Brief »
Exact copy, no pictures: take the lines of the listing below from the first through the one containing "topic modelling with".

┌────────

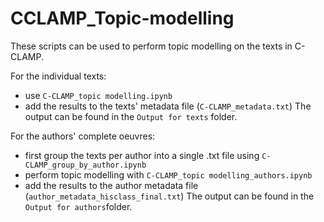 # CCLAMP_Topic-modelling
These scripts can be used to perform topic modelling on the texts in C-CLAMP.

For the individual texts:
* use `C-CLAMP_topic modelling.ipynb`
* add the results to the texts' metadata file (`C-CLAMP_metadata.txt`)
The output can be found in the `Output for texts` folder.

For the authors' complete oeuvres:
* first group the texts per author into a single .txt file using `C-CLAMP_group_by_author.ipynb`
* perform topic modelling with `C-CLAMP_topic modelling_authors.ipynb`
* add the results to the author metadata file (`author_metadata_hisclass_final.txt`)
The output can be found in the `Output for authors`folder.
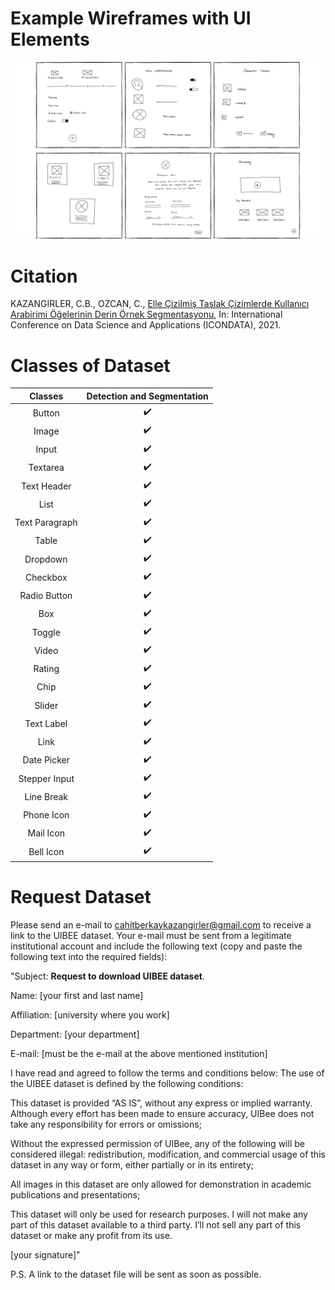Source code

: # Example Wireframes with UI Elements

![Image sample](wirefames.png "Wireframes")

# Citation
KAZANGIRLER, C.B., OZCAN, C.,  [Elle Çizilmiş Taslak Çizimlerde Kullanıcı Arabirimi Öğelerinin Derin Örnek Segmentasyonu](https://www.researchgate.net/publication/354280814_Elle_Cizilmis_Taslak_Cizimlerde_Kullanici_Arabirimi_Ogelerinin_Derin_Ornek_Segmentasyonu), In: International Conference on Data Science and Applications (ICONDATA), 2021.

# Classes of Dataset

| Classes |  Detection and Segmentation |
|:--------:|:------------------:|
|     Button   | :heavy_check_mark: |
|     Image    | :heavy_check_mark: |
|     Input    | :heavy_check_mark: |
|     Textarea | :heavy_check_mark: |
|  Text Header | :heavy_check_mark: |
|     List     | :heavy_check_mark: |
| Text Paragraph | :heavy_check_mark: |
|    Table   | :heavy_check_mark: |
|    Dropdown   | :heavy_check_mark: |
|    Checkbox  | :heavy_check_mark: |
|    Radio Button   | :heavy_check_mark: |
|    Box    | :heavy_check_mark: |
|    Toggle   | :heavy_check_mark: |
|    Video   | :heavy_check_mark: |
|    Rating   | :heavy_check_mark: |
|    Chip  | :heavy_check_mark: |
|    Slider   | :heavy_check_mark: |
|    Text Label  | :heavy_check_mark: |
|    Link   | :heavy_check_mark: |
|    Date Picker   | :heavy_check_mark: |
|    Stepper Input | :heavy_check_mark: |
|    Line Break   | :heavy_check_mark: |
|    Phone Icon   | :heavy_check_mark: |
|    Mail Icon    | :heavy_check_mark: |
|    Bell Icon   | :heavy_check_mark: |

# Request Dataset

Please send an e-mail to cahitberkaykazangirler@gmail.com to receive a link to the UIBEE dataset. Your e-mail must be sent from a legitimate institutional account and include the following text (copy and paste the following text into the required fields):

"Subject: **Request to download UIBEE dataset**.

Name: [your first and last name]

Affiliation: [university where you work]

Department: [your department]

E-mail: [must be the e-mail at the above mentioned institution]

I have read and agreed to follow the terms and conditions below: The use of the UIBEE dataset is defined by the following conditions:

This dataset is provided “AS IS”, without any express or implied warranty. Although every effort has been made to ensure accuracy, UIBee does not take any responsibility for errors or omissions;

Without the expressed permission of UIBee, any of the following will be considered illegal: redistribution, modification, and commercial usage of this dataset in any way or form, either partially or in its entirety;

All images in this dataset are only allowed for demonstration in academic publications and presentations;

This dataset will only be used for research purposes. I will not make any part of this dataset available to a third party. I’ll not sell any part of this dataset or make any profit from its use.

[your signature]"  

P.S. A link to the dataset file will be sent as soon as possible.
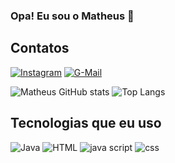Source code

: ### Opa! Eu sou o Matheus 👋

## Contatos

[![Instagram](https://img.shields.io/badge/Instagram-E4405F?style=for-the-badge&logo=instagram&logoColor=white)](https://www.instagram.com/dev_hjc/) 
[![G-Mail](https://img.shields.io/badge/Gmail-D14836?style=for-the-badge&logo=gmail&logoColor=white)](https://mail.google.com/mail/u/2/?pli=1#inbox)

![Matheus GitHub stats](https://github-readme-stats.vercel.app/api?username=Ferning7&show_icons=true&theme=radical)
![Top Langs](https://github-readme-stats.vercel.app/api/top-langs/?username=Ferning7&layout=compact)

## Tecnologias que eu uso
![Java](https://img.shields.io/badge/Java-ED8B00?style=for-the-badge&logo=openjdk&logoColor=white)
![HTML](https://img.shields.io/badge/HTML-239120?style=for-the-badge&logo=html5&logoColor=white)
![java script](https://img.shields.io/badge/JavaScript-F7DF1E?style=for-the-badge&logo=javascript&logoColor=black)
![css](https://img.shields.io/badge/CSS-239120?&style=for-the-badge&logo=css3&logoColor=white)


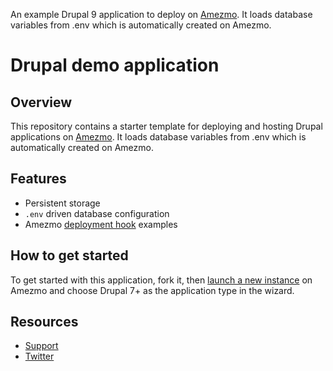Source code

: An example Drupal 9 application to deploy on [Amezmo](https://www.amezmo.com/register). It loads database variables from .env which is automatically created on Amezmo.


# Drupal demo application

## Overview
This repository contains a starter template for deploying and hosting Drupal applications on [Amezmo](https://www.amezmo.com/register). It loads database variables from .env which is automatically created on Amezmo.

## Features
- Persistent storage
- `.env` driven database configuration
- Amezmo [deployment hook](https://www.amezmo.com/docs/deployments/hooks) examples


## How to get started

To get started with this application, fork it, then [launch a new instance](https://www.amezmo.com/sites/new) on Amezmo and choose Drupal 7+ as the application type in the wizard.

## Resources
- [Support](https://www.amezmo.com/support)
- [Twitter](https://twitter.com/amezmo)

└────────

Solution to the problem »
 # CCLAMP_Topic-modelling
These scripts can be used to perform topic modelling on the texts in C-CLAMP.

For the individual texts:
* use `C-CLAMP_topic modelling.ipynb`
* add the results to the texts' metadata file (`C-CLAMP_metadata.txt`)
The output can be found in the `Output for texts` folder.

For the authors' complete oeuvres:
* first group the texts per author into a single .txt file using `C-CLAMP_group_by_author.ipynb`
* perform topic modelling with `C-CLAMP_topic modelling_authors.ipynb`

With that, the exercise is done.